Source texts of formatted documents
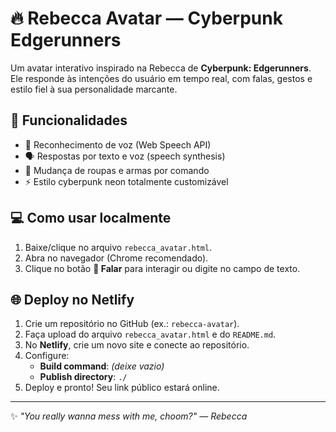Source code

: # 🔥 Rebecca Avatar — Cyberpunk Edgerunners

Um avatar interativo inspirado na Rebecca de **Cyberpunk: Edgerunners**.  
Ele responde às intenções do usuário em tempo real, com falas, gestos e estilo fiel à sua personalidade marcante.  

## 🚀 Funcionalidades
- 🎤 Reconhecimento de voz (Web Speech API)  
- 🗣️ Respostas por texto e voz (speech synthesis)  
- 👗 Mudança de roupas e armas por comando  
- ⚡ Estilo cyberpunk neon totalmente customizável  

## 💻 Como usar localmente
1. Baixe/clique no arquivo `rebecca_avatar.html`.  
2. Abra no navegador (Chrome recomendado).  
3. Clique no botão **🎤 Falar** para interagir ou digite no campo de texto.  

## 🌐 Deploy no Netlify
1. Crie um repositório no GitHub (ex.: `rebecca-avatar`).  
2. Faça upload do arquivo `rebecca_avatar.html` e do `README.md`.  
3. No **Netlify**, crie um novo site e conecte ao repositório.  
4. Configure:  
   - **Build command**: _(deixe vazio)_  
   - **Publish directory**: `./`  
5. Deploy e pronto! Seu link público estará online.  

---

✨ _"You really wanna mess with me, choom?" — Rebecca_
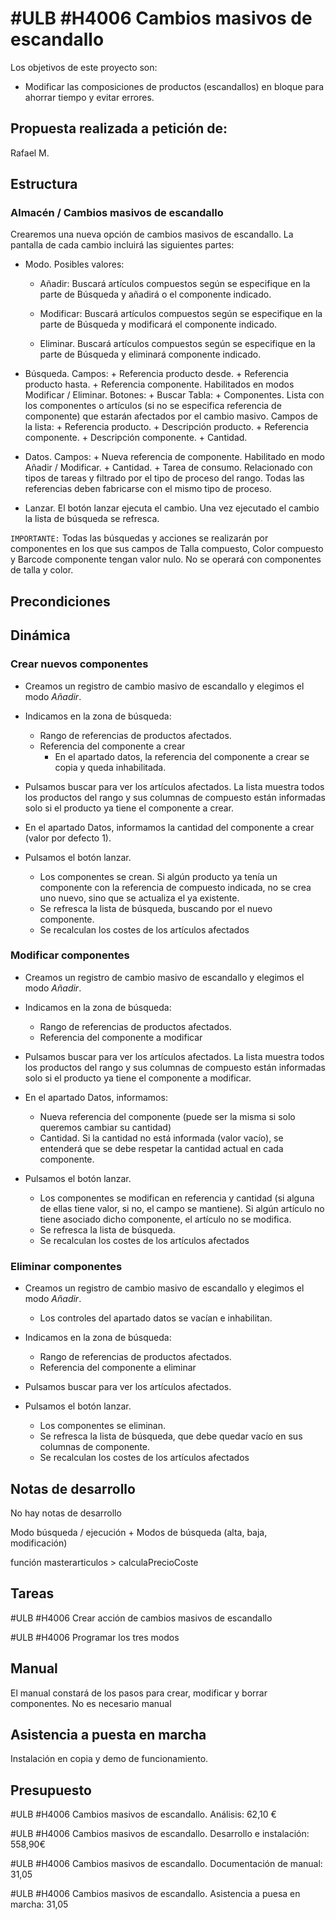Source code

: # #ULB #H4006 Cambios masivos de escandallo

Los objetivos de este proyecto son:
+ Modificar las composiciones de productos (escandallos) en bloque para ahorrar tiempo y evitar errores.

## Propuesta realizada a petición de:
Rafael M.

## Estructura

### Almacén / Cambios masivos de escandallo
Crearemos una nueva opción de cambios masivos de escandallo. La pantalla de cada cambio incluirá las siguientes partes:

+ Modo. Posibles valores:
    + Añadir: Buscará artículos compuestos según se especifique en la parte de Búsqueda y añadirá o el componente indicado.

    + Modificar: Buscará artículos compuestos según se especifique en la parte de Búsqueda y modificará el componente indicado.

    + Eliminar. Buscará artículos compuestos según se especifique en la parte de Búsqueda y eliminará componente indicado.

+ Búsqueda.
    Campos:
        + Referencia producto desde.
        + Referencia producto hasta.
        + Referencia componente. Habilitados en modos Modificar / Eliminar.
    Botones:
        + Buscar
    Tabla:
        + Componentes. Lista con los componentes o artículos (si no se especifica referencia de componente) que estarán afectados por el cambio masivo. Campos de la lista:
            + Referencia producto.
            + Descripción producto.
            + Referencia componente.
            + Descripción componente.
            + Cantidad.

+ Datos.
    Campos:
        + Nueva referencia de componente. Habilitado en modo Añadir / Modificar.
        + Cantidad.
        + Tarea de consumo. Relacionado con tipos de tareas y filtrado por el tipo de proceso del rango. Todas las referencias deben fabricarse con el mismo tipo de proceso.

+ Lanzar. El botón lanzar ejecuta el cambio. Una vez ejecutado el cambio la lista de búsqueda se refresca.

`IMPORTANTE:` Todas las búsquedas y acciones se realizarán por componentes en los que sus campos de Talla compuesto, Color compuesto y Barcode componente tengan valor nulo. No se operará con componentes de talla y color.

## Precondiciones

## Dinámica

### Crear nuevos componentes
+ Creamos un registro de cambio masivo de escandallo y elegimos el modo _Añadir_.

+ Indicamos en la zona de búsqueda:
    + Rango de referencias de productos afectados.
    + Referencia del componente a crear
        + En el apartado datos, la referencia del componente a crear se copia y queda inhabilitada.

+ Pulsamos buscar para ver los artículos afectados. La lista muestra todos los productos del rango y sus columnas de compuesto están informadas solo si el producto ya tiene el componente a crear.

+ En el apartado Datos, informamos la cantidad del componente a crear (valor por defecto 1).

+ Pulsamos el botón lanzar.
    + Los componentes se crean. Si algún producto ya tenía un componente con la referencia de compuesto indicada, no se crea uno nuevo, sino que se actualiza el ya existente.
    + Se refresca la lista de búsqueda, buscando por el nuevo componente.
    + Se recalculan los costes de los artículos afectados

### Modificar componentes
+ Creamos un registro de cambio masivo de escandallo y elegimos el modo _Añadir_.
+ Indicamos en la zona de búsqueda:
    + Rango de referencias de productos afectados.
    + Referencia del componente a modificar

+ Pulsamos buscar para ver los artículos afectados. La lista muestra todos los productos del rango y sus columnas de compuesto están informadas solo si el producto ya tiene el componente a modificar.

+ En el apartado Datos, informamos:
    + Nueva referencia del componente (puede ser la misma si solo queremos cambiar su cantidad)
    + Cantidad. Si la cantidad no está informada (valor vacío), se entenderá que se debe respetar la cantidad actual en cada componente. 

+ Pulsamos el botón lanzar.
    + Los componentes se modifican en referencia y cantidad (si alguna de ellas tiene valor, si no, el campo se mantiene). Si algún artículo no tiene asociado dicho componente, el artículo no se modifica.
    + Se refresca la lista de búsqueda.
    + Se recalculan los costes de los artículos afectados

### Eliminar componentes
+ Creamos un registro de cambio masivo de escandallo y elegimos el modo _Añadir_.
    + Los controles del apartado datos se vacían e inhabilitan.

+ Indicamos en la zona de búsqueda:
    + Rango de referencias de productos afectados.
    + Referencia del componente a eliminar
+ Pulsamos buscar para ver los artículos afectados.
+ Pulsamos el botón lanzar.
    + Los componentes se eliminan.
    + Se refresca la lista de búsqueda, que debe quedar vacío en sus columnas de componente.
    + Se recalculan los costes de los artículos afectados


## Notas de desarrollo
No hay notas de desarrollo

Modo búsqueda / ejecución + Modos de búsqueda (alta, baja, modificación)

función masterarticulos > calculaPrecioCoste

## Tareas
#ULB #H4006 Crear acción de cambios masivos de escandallo

#ULB #H4006 Programar los tres modos


## Manual
El manual constará de los pasos para crear, modificar y borrar componentes.
No es necesario manual

## Asistencia a puesta en marcha
Instalación en copia y demo de funcionamiento.

## Presupuesto
#ULB #H4006 Cambios masivos de escandallo. Análisis: 62,10 €

#ULB #H4006 Cambios masivos de escandallo. Desarrollo e instalación: 558,90€

#ULB #H4006 Cambios masivos de escandallo. Documentación de manual: 31,05

#ULB #H4006 Cambios masivos de escandallo. Asistencia a puesa en marcha: 31,05
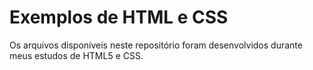 # Exemplos de HTML e CSS

Os arquivos disponíveis neste repositório foram desenvolvidos durante meus estudos de HTML5 e CSS.
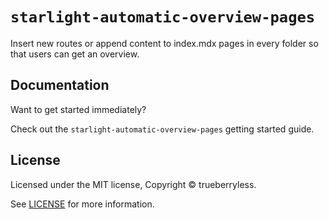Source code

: # `starlight-automatic-overview-pages`

Insert new routes or append content to index.mdx pages in every folder so that users can get an overview.

## Documentation

Want to get started immediately?

Check out the `starlight-automatic-overview-pages` getting started guide.

## License

Licensed under the MIT license, Copyright © trueberryless.

See [LICENSE](/LICENSE) for more information.
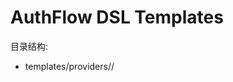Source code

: # AuthFlow DSL Templates

目录结构:
- templates/providers/<provider>/<template>.json

命名规范:
- provider: 小写英文 (github, google, microsoft)
- template: 认证类型或用途 (oauth2, client_credentials, refresh_token, saml)

占位符:
- __CLIENT_ID__, __CLIENT_SECRET__, __REDIRECT_URI__ 等

使用方式:
- 直接上传该模板到 /api/v1/workflows 时, 先替换占位符;
- 或由前端加载模板并渲染表单, 填写后提交创建工作流。
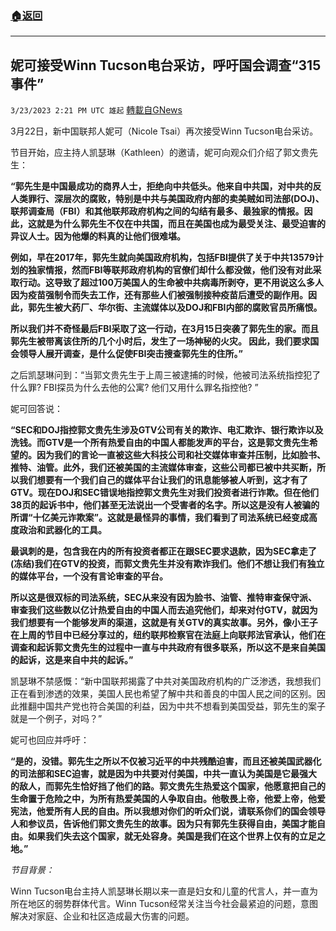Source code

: ###  [:house:返回](README.md)
---


## 妮可接受Winn Tucson电台采访，呼吁国会调查“315事件”
`3/23/2023 2:21 PM UTC 雄起` [轉載自GNews](https://gnews.org/articles/1039708)

3月22日，新中国联邦人妮可（Nicole Tsai）再次接受Winn Tucson电台采访。

节目开始，应主持人凯瑟琳（Kathleen）的邀请，妮可向观众们介绍了郭文贵先生：

**“郭先生是中国最成功的商界人士，拒绝向中共低头。他来自中共国，对中共的反人类罪行、深层次的腐败，特别是中共与美国政府内部的卖美贼如司法部(DOJ)、联邦调查局（FBI）和其他联邦政府机构之间的勾结有最多、最独家的情报。因此，这就是为什么郭先生不仅在中共国，而且在美国也成为最受关注、最受迫害的异议人士。因为他爆的料真的让他们很难堪。**

**例如，早在2017年，郭先生就向美国政府机构，包括FBI提供了关于中共13579计划的独家情报，然而FBI等联邦政府机构的官僚们却什么都没做，他们没有对此采取行动。这导致了超过100万美国人的生命被中共病毒所剥夺，更不用说这么多人因为疫苗强制令而失去工作，还有那些人们被强制接种疫苗后遭受的副作用。因此，郭先生被大药厂、华尔街、主流媒体以及DOJ和FBI内部的腐败官员所痛恨。**

**所以我们并不奇怪最后FBI采取了这一行动，在3月15日突袭了郭先生的家。而且郭先生被带离该住所的几个小时后，发生了一场神秘的火灾。 因此，我们要求国会领导人展开调查，是什么促使FBI突击搜查郭先生的住所。”**

之后凯瑟琳问到：“当郭文贵先生于上周三被逮捕的时候，他被司法系统指控犯了什么罪? FBI探员为什么去他的公寓? 他们又用什么罪名指控他? ”

妮可回答说：

**“SEC和DOJ指控郭文贵先生涉及GTV公司有关的欺诈、电汇欺诈、银行欺诈以及洗钱。而GTV是一个所有热爱自由的中国人都能发声的平台，这是郭文贵先生希望的。因为我们的言论一直被这些大科技公司和社交媒体审查并压制，比如脸书、推特、油管。此外，我们还被美国的主流媒体审查，这些公司都已被中共买断，所以我们想要有一个我们自己的媒体平台让我们的讯息能够被人听到，这才有了GTV。现在DOJ和SEC错误地指控郭文贵先生对我们投资者进行诈欺。但在他们38页的起诉书中，他们甚至无法说出一个受害者的名字。所以这是没有人被骗的所谓“十亿美元诈欺案”。这就是最怪异的事情，我们看到了司法系统已经变成高度政治和武器化的工具。**

**最讽刺的是，包含我在内的所有投资者都正在跟SEC要求退款，因为SEC拿走了(冻结)我们在GTV的投资，而郭文贵先生并没有欺诈我们。他们不想让我们有独立的媒体平台，一个没有言论审查的平台。**

**所以这是很双标的司法系统，SEC从来没有因为脸书、油管、推特审查保守派、审查我们这些数以亿计热爱自由的中国人而去追究他们，却来对付GTV，就因为我们想要有一个能够发声的渠道，这就是有关GTV的真实故事。另外，像小王子在上周的节目中已经分享过的，纽约联邦检察官在法庭上向联邦法官承认，他们在调查和起诉郭文贵先生的过程中一直与中共政府有很多联系，所以这不是来自美国的起诉，这是来自中共的起诉。”**

凯瑟琳不禁感慨：“新中国联邦揭露了中共对美国政府机构的广泛渗透，我想我们正在看到渗透的效果，美国人民也希望了解中共和善良的中国人民之间的区别。因此推翻中国共产党也符合美国的利益，因为中共不想看到美国受益，郭先生的案子就是一个例子，对吗？”

妮可也回应并呼吁：

**“是的，没错。郭先生之所以不仅被习近平的中共残酷迫害，而且还被美国武器化的司法部和SEC迫害，就是因为中共要对付美国，中共一直认为美国是它最强大的敌人，而郭先生恰好挡了他们的路。郭文贵先生热爱这个国家，他愿意把自己的生命置于危险之中，为所有热爱美国的人争取自由。他敬畏上帝，他爱上帝，他爱宪法，他爱所有人民的自由。所以我想对你们的听众们说，请联系你们的国会领导人和参议员，告诉他们郭文贵先生的故事。因为只有郭先生获得自由，美国才能自由。如果我们失去这个国家，就无处容身。美国是我们在这个世界上仅有的立足之地。”**

*节目背景：*

Winn Tucson电台主持人凯瑟琳长期以来一直是妇女和儿童的代言人，并一直为所在地区的弱势群体代言。Winn Tucson经常关注当今社会最紧迫的问题，意图解决对家庭、企业和社区造成最大伤害的问题。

• Work task: Beginning at the line above with "## 🌐 Deploy no Netlify" and finishing at the line with "- **Build command**: _(deixe vazio)_", return each line exactly and return nothing else.

• Solution to this task:
## 🌐 Deploy no Netlify
1. Crie um repositório no GitHub (ex.: `rebecca-avatar`).  
2. Faça upload do arquivo `rebecca_avatar.html` e do `README.md`.  
3. No **Netlify**, crie um novo site e conecte ao repositório.  
4. Configure:  
   - **Build command**: _(deixe vazio)_  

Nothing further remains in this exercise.